NTSB Identification: ERA09LA200
14 CFR Part 91: General Aviation
Accident occurred Sunday, March 15, 2009 in Gaithersburg, MD
Probable Cause Approval Date: 10/21/2010
Aircraft: CIRRUS DESIGN CORP SR22, registration: N213CP
Injuries: 1 Uninjured.

NTSB investigators may not have traveled in support of this investigation and used data provided by various sources to prepare this aircraft accident report.

During the initial climb after takeoff on an instrument-flight-rules flight, as the airplane entered clouds about 700 to 1,000 feet above mean sea level, the passenger door opened about 2 to 3 inches, which allowed rain, cold air, and increased noise to enter the cockpit. The pilot said that he became spatially disoriented and that the airplane subsequently "stalled and started to spin." The pilot activated the Cirrus Airplane Parachute System and the airplane descended toward the ground.

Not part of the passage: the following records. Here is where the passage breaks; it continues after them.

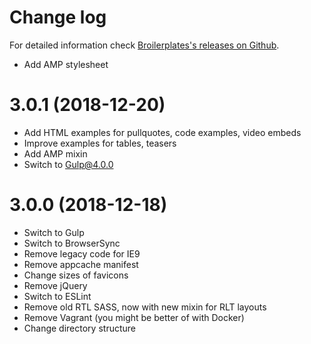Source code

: Change log
==========

For detailed information check [Broilerplates's releases on Github](https://github.com/fboes/broilerplate/releases).

* Add AMP stylesheet

3.0.1 (2018-12-20)
==================

* Add HTML examples for pullquotes, code examples, video embeds
* Improve examples for tables, teasers
* Add AMP mixin
* Switch to Gulp@4.0.0

3.0.0 (2018-12-18)
==================

* Switch to Gulp
* Switch to BrowserSync
* Remove legacy code for IE9
* Remove appcache manifest
* Change sizes of favicons
* Remove jQuery
* Switch to ESLint
* Remove old RTL SASS, now with new mixin for RLT layouts
* Remove Vagrant (you might be better of with Docker)
* Change directory structure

The left wing struck a parked vehicle and the airplane came to rest on a road about 1/2 mile west of the airport. The airplane's left wing was fractured and the empennage was separated just forward of the horizontal stabilizer. Examination of the airplane, which included the passenger door locking mechanism, did not reveal any mechanical anomalies. The pilot reported 327 hours of total flight experience, which included 161 hours in the same make and model as the accident airplane, and about 7 and 63 hours of actual and simulated instrument flight experience, respectively. A weather observation taken at the departure airport about the time of the accident included a visibility of 2 miles and overcast clouds at 400 feet.

The National Transportation Safety Board determines the probable cause(s) of this accident to be:

The pilot’s spatial disorientation after the passenger door opened during flight in instrument meteorological conditions. Contributing to the accident was the pilot’s failure to properly secure the door latch.